╭─ Records provided

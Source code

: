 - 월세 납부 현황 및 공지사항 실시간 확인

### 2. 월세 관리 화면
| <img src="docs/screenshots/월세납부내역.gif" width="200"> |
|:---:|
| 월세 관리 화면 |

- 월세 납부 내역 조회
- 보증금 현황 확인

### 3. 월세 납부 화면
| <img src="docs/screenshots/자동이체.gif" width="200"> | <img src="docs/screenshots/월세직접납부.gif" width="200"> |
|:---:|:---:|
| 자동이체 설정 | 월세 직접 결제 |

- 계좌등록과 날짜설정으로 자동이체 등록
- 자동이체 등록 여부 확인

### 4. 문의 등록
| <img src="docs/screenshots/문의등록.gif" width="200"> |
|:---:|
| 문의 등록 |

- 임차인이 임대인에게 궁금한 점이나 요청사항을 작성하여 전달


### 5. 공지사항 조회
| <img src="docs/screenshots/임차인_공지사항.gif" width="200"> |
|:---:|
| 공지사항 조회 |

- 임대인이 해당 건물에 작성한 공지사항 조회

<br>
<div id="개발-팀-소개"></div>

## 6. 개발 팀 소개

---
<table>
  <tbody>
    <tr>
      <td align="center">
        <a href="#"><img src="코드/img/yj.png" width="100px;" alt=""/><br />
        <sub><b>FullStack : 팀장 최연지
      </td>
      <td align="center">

╰─
╭─ Records provided

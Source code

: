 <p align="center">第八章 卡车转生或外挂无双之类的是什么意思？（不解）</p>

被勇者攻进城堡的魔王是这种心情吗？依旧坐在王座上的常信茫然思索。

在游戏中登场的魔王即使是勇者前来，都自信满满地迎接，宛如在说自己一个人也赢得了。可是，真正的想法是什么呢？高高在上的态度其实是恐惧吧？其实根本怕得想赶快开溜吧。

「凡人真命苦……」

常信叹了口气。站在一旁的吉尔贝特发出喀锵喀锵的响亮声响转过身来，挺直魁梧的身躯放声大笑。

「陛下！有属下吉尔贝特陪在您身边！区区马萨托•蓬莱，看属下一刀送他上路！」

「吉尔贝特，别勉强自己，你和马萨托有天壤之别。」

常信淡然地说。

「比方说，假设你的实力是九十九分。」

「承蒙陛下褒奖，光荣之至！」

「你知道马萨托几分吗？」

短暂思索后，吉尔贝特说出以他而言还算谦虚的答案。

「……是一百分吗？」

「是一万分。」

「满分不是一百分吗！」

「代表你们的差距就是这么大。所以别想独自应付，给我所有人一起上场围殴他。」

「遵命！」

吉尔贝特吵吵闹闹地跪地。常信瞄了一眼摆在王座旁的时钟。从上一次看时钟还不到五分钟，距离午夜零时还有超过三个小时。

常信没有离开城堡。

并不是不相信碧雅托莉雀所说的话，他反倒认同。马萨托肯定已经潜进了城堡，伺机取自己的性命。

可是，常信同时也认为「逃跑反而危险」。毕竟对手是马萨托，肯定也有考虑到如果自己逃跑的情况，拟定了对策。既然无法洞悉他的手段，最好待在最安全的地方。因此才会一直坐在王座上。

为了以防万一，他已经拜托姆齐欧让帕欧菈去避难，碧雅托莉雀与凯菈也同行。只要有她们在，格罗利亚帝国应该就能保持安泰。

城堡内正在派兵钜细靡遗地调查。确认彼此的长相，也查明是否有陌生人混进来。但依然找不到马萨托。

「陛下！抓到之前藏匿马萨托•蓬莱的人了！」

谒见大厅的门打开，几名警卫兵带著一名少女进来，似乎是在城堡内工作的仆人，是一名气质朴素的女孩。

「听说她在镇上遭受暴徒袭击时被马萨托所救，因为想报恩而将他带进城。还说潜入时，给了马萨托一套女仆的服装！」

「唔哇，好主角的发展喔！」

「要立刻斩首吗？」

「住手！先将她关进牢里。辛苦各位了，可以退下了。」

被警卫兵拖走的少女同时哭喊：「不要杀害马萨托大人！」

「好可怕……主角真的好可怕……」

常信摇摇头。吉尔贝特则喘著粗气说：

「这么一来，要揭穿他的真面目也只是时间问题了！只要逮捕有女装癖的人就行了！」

╰─

* _Exercise_
Collect every line with the string "자동이체" from the records, and copy each.

* _Solution for this problem_
| <img src="docs/screenshots/자동이체.gif" width="200"> | <img src="docs/screenshots/월세직접납부.gif" width="200"> |
| 자동이체 설정 | 월세 직접 결제 |
- 계좌등록과 날짜설정으로 자동이체 등록
- 자동이체 등록 여부 확인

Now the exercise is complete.